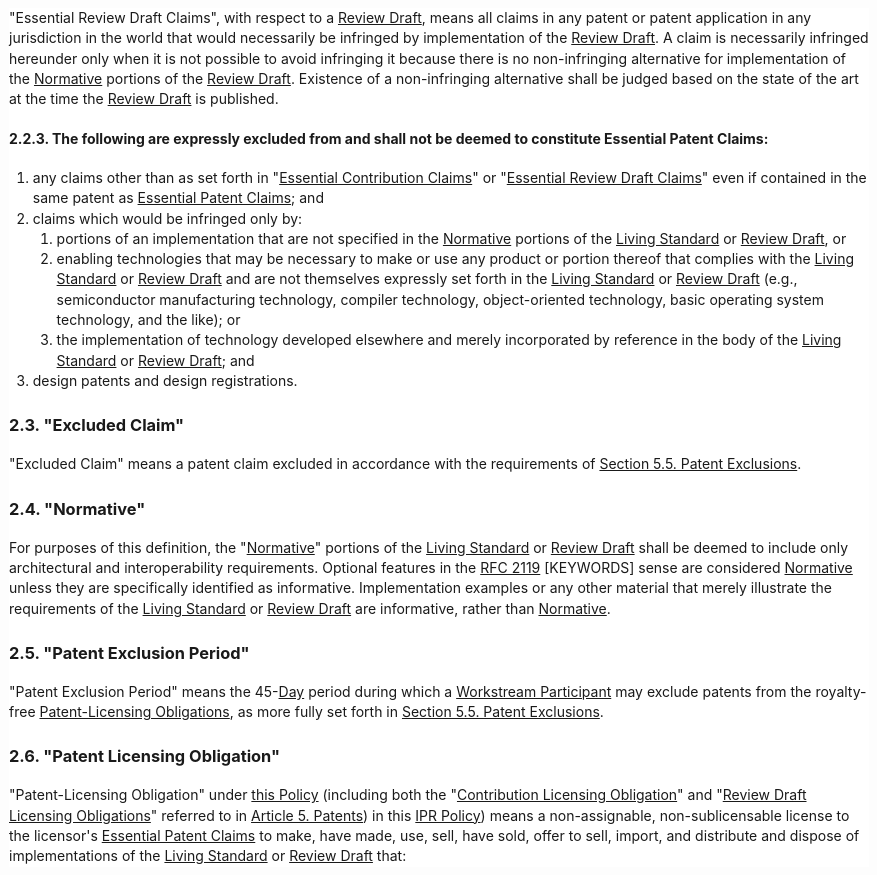 "Essential Review Draft Claims", with respect to a [Review Draft][review-draft], means all claims in any patent or patent application in any jurisdiction in the world that would necessarily be infringed by implementation of the [Review Draft][review-draft]. A claim is necessarily infringed hereunder only when it is not possible to avoid infringing it because there is no non-infringing alternative for implementation of the [Normative] portions of the [Review Draft][review-draft]. Existence of a non-infringing alternative shall be judged based on the state of the art at the time the [Review Draft][review-draft] is published.

#### 2.2.3. The following are expressly excluded from and shall not be deemed to constitute Essential Patent Claims:

1. any claims other than as set forth in "[Essential Contribution Claims]" or "[Essential Review Draft Claims]" even if contained in the same patent as [Essential Patent Claims]; and
2. claims which would be infringed only by:
   1. portions of an implementation that are not specified in the [Normative] portions of the [Living Standard] or [Review Draft][review-draft], or
   1. enabling technologies that may be necessary to make or use any product or portion thereof that complies with the [Living Standard] or [Review Draft][review-draft] and are not themselves expressly set forth in the [Living Standard] or [Review Draft][review-draft] (e.g., semiconductor manufacturing technology, compiler technology, object-oriented technology, basic operating system technology, and the like); or
   1. the implementation of technology developed elsewhere and merely incorporated by reference in the body of the [Living Standard] or [Review Draft][review-draft]; and
3. design patents and design registrations.

### 2.3. "Excluded Claim"

"Excluded Claim" means a patent claim excluded in accordance with the requirements of [Section 5.5. Patent Exclusions](#55-patent-exclusions).

### 2.4. "Normative"

For purposes of this definition, the "[Normative]" portions of the [Living Standard] or [Review Draft][review-draft] shall be deemed to include only architectural and interoperability requirements. Optional features in the [RFC 2119](https://www.ietf.org/rfc/rfc2119.txt) [KEYWORDS] sense are considered [Normative] unless they are specifically identified as informative. Implementation examples or any other material that merely illustrate the requirements of the [Living Standard] or [Review Draft][review-draft] are informative, rather than [Normative].

### 2.5. "Patent Exclusion Period"

"Patent Exclusion Period" means the 45-[Day] period during which a [Workstream Participant][Workstream Participants] may exclude patents from the royalty-free [Patent-Licensing Obligations], as more fully set forth in [Section 5.5. Patent Exclusions](#55-patent-exclusions).

### 2.6. "Patent Licensing Obligation"

"Patent-Licensing Obligation" under [this Policy][IPR Policy] (including both the "[Contribution Licensing Obligation](#52-contribution-licensing-obligations)" and "[Review Draft Licensing Obligations](#53-review-draft-licensing-obligations)" referred to in [Article 5. Patents](#5-patents)) in this [IPR Policy]) means a non-assignable, non-sublicensable license to the licensor's [Essential Patent Claims] to make, have made, use, sell, have sold, offer to sell, import, and distribute and dispose of implementations of the [Living Standard] or [Review Draft][review-draft] that:


[contribution]: ./IPR%20Policy.md#21-contribution
[contributor]: ./IPR%20Policy.md#contributor
[cw-agreement]: https://participate.whatwg.org/agreement
[publication copyright notices]: ./Workstream%20Policy.md#publications
[review-draft]: ./Workstream%20Policy.md#review-draft
[Day]: ./IPR%20Policy.md#29-day
[Editor]: ./Workstream%20Policy.md#editor
[Entity]: https://participate.whatwg.org/agreement#entity
[Essential Contribution Claims]: ./IPR%20Policy.md#221-essential-contribution-claims
[Essential Patent Claims]: ./IPR%20Policy.md#22-essential-patent-claims
[Essential Review Draft Claims]: ./IPR%20Policy.md#222-essential-review-draft-claims
[Field of Web Technologies]: ./IPR%20Policy.md#210-field-of-web-technologies
[Individual]: https://participate.whatwg.org/agreement#individual
[IPR Policy]: ./IPR%20Policy.md
[Living Standard]: ./Workstream%20Policy.md#living-standard
[Normative]: ./IPR%20Policy.md#24-normative
[Patent Exclusion Notice]: ./IPR%20Policy.md#27-patent-exclusion-notice
[Patent Exclusion Period]: ./IPR%20Policy.md#25-patent-exclusion-period
[Patent-Licensing Obligations]: ./IPR%20Policy.md#26-patent-licensing-obligation
[Steering Group]: ./SG%20Agreement.md#steering-group
[Steering Group Member]: ./SG%20Agreement.md#steering-group-member
[Work in the Field of Web Technologies]: ./IPR%20Policy.md#2101-work-in-the-field-of-web-technologies
[Workstream]: ./Workstream%20Policy.md#workstream
[Workstream Participants]: ./Workstream%20Policy.md#workstream-participant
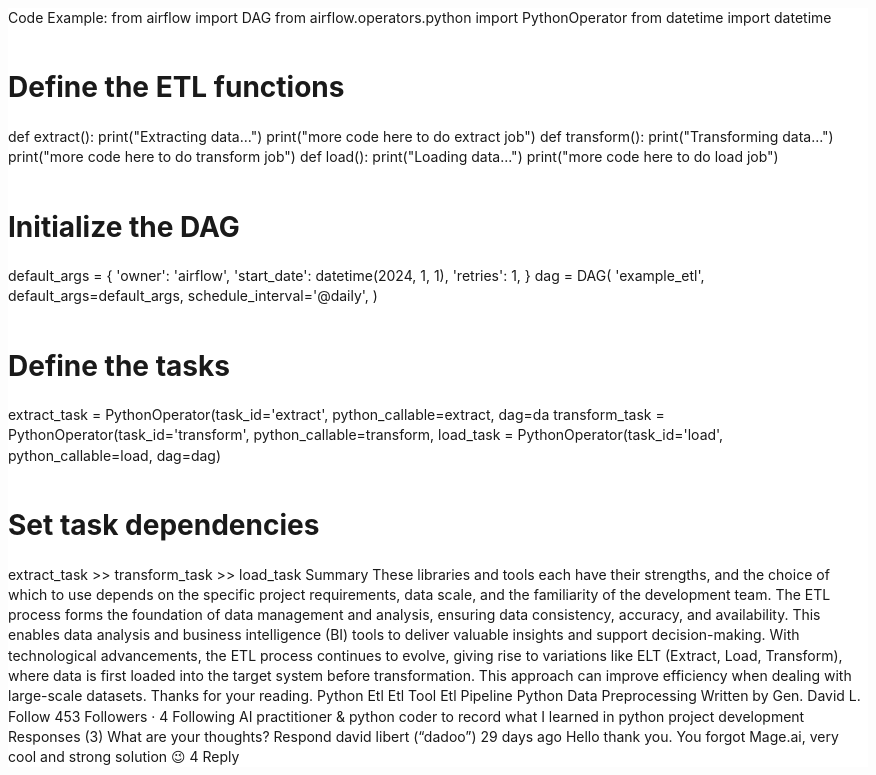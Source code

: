 Code Example:
from airflow import DAG
from airflow.operators.python import PythonOperator
from datetime import datetime
# Define the ETL functions
def extract():
    print("Extracting data...")
    print("more code here to do extract job")
def transform():
    print("Transforming data...")
    print("more code here to do transform job")
def load():
    print("Loading data...")
    print("more code here to do load job")
# Initialize the DAG
default_args = {
    'owner': 'airflow',
    'start_date': datetime(2024, 1, 1),
    'retries': 1,
}
dag = DAG(
    'example_etl',
    default_args=default_args,
    schedule_interval='@daily',
)
# Define the tasks
extract_task = PythonOperator(task_id='extract', python_callable=extract, dag=da
transform_task = PythonOperator(task_id='transform', python_callable=transform, 
load_task = PythonOperator(task_id='load', python_callable=load, dag=dag)
# Set task dependencies
extract_task >> transform_task >> load_task
Summary
These libraries and tools each have their strengths, and the choice of which
to use depends on the specific project requirements, data scale, and the
familiarity of the development team.
The ETL process forms the foundation of data management and analysis,
ensuring data consistency, accuracy, and availability. This enables data
analysis and business intelligence (BI) tools to deliver valuable insights and
support decision-making.
With technological advancements, the ETL process continues to evolve,
giving rise to variations like ELT (Extract, Load, Transform), where data is
first loaded into the target system before transformation. This approach can
improve efficiency when dealing with large-scale datasets.
Thanks for your reading.
Python Etl Etl Tool Etl Pipeline Python Data Preprocessing
Written by Gen. David L.
Follow
453 Followers · 4 Following
AI practitioner & python coder to record what I learned in python project
development
Responses (3)
What are your thoughts?
Respond
david libert (“dadoo”)
29 days ago
Hello thank you. You forgot Mage.ai, very cool and strong solution 😉
4 Reply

::::::

Directions for this task: Go through the listing above and locate each line that holds the word "other". Copy those lines.

Exercise result:
1. any claims other than as set forth in "[Essential Contribution Claims]" or "[Essential Review Draft Claims]" even if contained in the same patent as [Essential Patent Claims]; and
For purposes of this definition, the "[Normative]" portions of the [Living Standard] or [Review Draft][review-draft] shall be deemed to include only architectural and interoperability requirements. Optional features in the [RFC 2119](https://www.ietf.org/rfc/rfc2119.txt) [KEYWORDS] sense are considered [Normative] unless they are specifically identified as informative. Implementation examples or any other material that merely illustrate the requirements of the [Living Standard] or [Review Draft][review-draft] are informative, rather than [Normative].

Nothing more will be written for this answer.